# Heater/A/C Fan Speeds - Only Maximum works



## HuPeRcHiLd (Oct 13, 2007)

Hey guys,

I just got my 90 Maxima yesterday and noticed that the interior heater/a/c fan either is off, or it blows at max - nothing in between. What could be causing this? How do I fix it?

I should note that I have the digital climate control options (if that changes anything).


Thanks


----------



## internetautomart (Mar 8, 2004)

your blower motor resistor is probably bad.
there is a different name nissan uses for it though. I think they call it an amplifier.


----------



## theconqueror (Mar 30, 2008)

yeah its your resistor. its an easy fix. i don't know where its located in the maxima but in my truck it was in the back passenger corner of the engine bay. very easy to replace. 

don't let it go too long if you can help it, motors don't like to run at full blast all the time. learned that the hard way.


----------



## HuPeRcHiLd (Oct 13, 2007)

Thanks guys,

I removed it (just behind the glove box), cleaned it, it still didn;t work.
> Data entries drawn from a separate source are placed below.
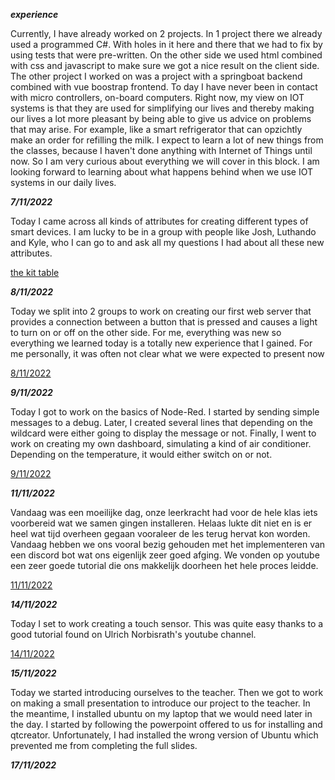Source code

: ***experience***
<p>
Currently, I have already worked on 2 projects. In 1 project there we already used a programmed C#. With holes in it here and there that we had to fix by using tests that were pre-written. On the other side we used html combined with css and javascript to make sure we got a nice result on the client side. The other project I worked on was a project with a springboat backend combined with vue boostrap frontend. To day I have never been in contact with micro controllers, on-board computers.
Right now, my view on IOT systems is that they are used for simplifying our lives and thereby making our lives a lot more pleasant by being able to give us advice on problems that may arise. For example, like a smart refrigerator that can opzichtly make an order for refilling the milk.
I expect to learn a lot of new things from the classes, because I haven't done anything with Internet of Things until now. So I am very curious about everything we will cover in this block. I am looking forward to learning about what happens behind when we use IOT systems in our daily lives.
</p>

***7/11/2022***
<p>
Today I came across all kinds of attributes for creating different types of smart devices. I am lucky to be in a group with people like Josh, Luthando and Kyle, who I can go to and ask all my questions I had about all these new attributes.
  
[the kit table](https://github.com/AmadeoNoelsPXL/aquaponics/blob/IoT-Documentation-Branch/Documentation/Group/GroupDocumentation.md#711)
</p>

***8/11/2022***
<p>
Today we split into 2 groups to work on creating our first web server that provides a connection between a button that is pressed and causes a light to turn on or off on the other side.
For me, everything was new so everything we learned today is a totally new experience that I gained. For me personally, it was often not clear what we were expected to present now

[8/11/2022](https://github.com/AmadeoNoelsPXL/aquaponics/blob/IoT-Documentation-Branch/Documentation/L%26A/L&A_Documentation.md/#8112022)
</p>

***9/11/2022***
<p>
  
Today I got to work on the basics of Node-Red. I started by sending simple messages to a debug. Later, I created several lines that depending on the wildcard were either going to display the message or not. Finally, I went to work on creating my own dashboard, simulating a kind of air conditioner. Depending on the temperature, it would either switch on or not.
  
[9/11/2022](https://github.com/AmadeoNoelsPXL/aquaponics/blob/IoT-Documentation-Branch/Documentation/L%26A/L%26A_Documentation.md/#9112022)  
</p>

***11/11/2022***
<p>
Vandaag was een moeilijke dag, onze leerkracht had voor de hele klas iets voorbereid wat we samen gingen installeren. Helaas lukte dit niet en is er heel wat tijd overheen gegaan vooraleer de les terug hervat kon worden. Vandaag hebben we ons vooral bezig gehouden met het implementeren van een discord bot wat ons eigenlijk zeer goed afging. We vonden op youtube een zeer goede tutorial die ons makkelijk doorheen het hele proces leidde. 

[11/11/2022](https://github.com/AmadeoNoelsPXL/aquaponics/blob/IoT-Documentation-Branch/Documentation/L%26A/L&A_Documentation.md/#11112022)
</p>

***14/11/2022***
<p>
Today I set to work creating a touch sensor. This was quite easy thanks to a good tutorial found on Ulrich Norbisrath's youtube channel.

[14/11/2022](https://github.com/AmadeoNoelsPXL/aquaponics/blob/IoT-Documentation-Branch/Documentation/L%26A/L&A_Documentation.md/#14112022)
</p>

***15/11/2022***
<p>
Today we started introducing ourselves to the teacher. Then we got to work on making a small presentation to introduce our project to the teacher. In the meantime, I installed ubuntu on my laptop that we would need later in the day. I started by following the powerpoint offered to us for installing and qtcreator. Unfortunately, I had installed the wrong version of Ubuntu which prevented me from completing the full slides.
</p>

***17/11/2022***
<p>

</p>

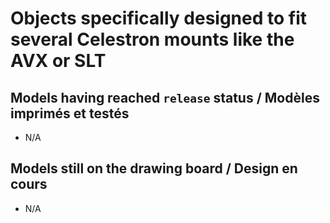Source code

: # Objects specifically designed to fit several Celestron mounts like the AVX or SLT

## Models having reached `release` status / Modèles imprimés et testés

* N/A

## Models still on the drawing board / Design en cours

* N/A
Looks like I gotta get a new one. I have auto climate controls. Is there a particular blower motor resistor for auto climate? If so, does anyone have a part number?

Thanks


----------



## HuPeRcHiLd (Oct 13, 2007)

Okay, I went to the wreck yard, found one, replaced it, all fan speeds working. AWESOME!! Thanks to those who helped.

Are there other Nissans that share this part? Sometimes it's hard to find a Maxima.


----------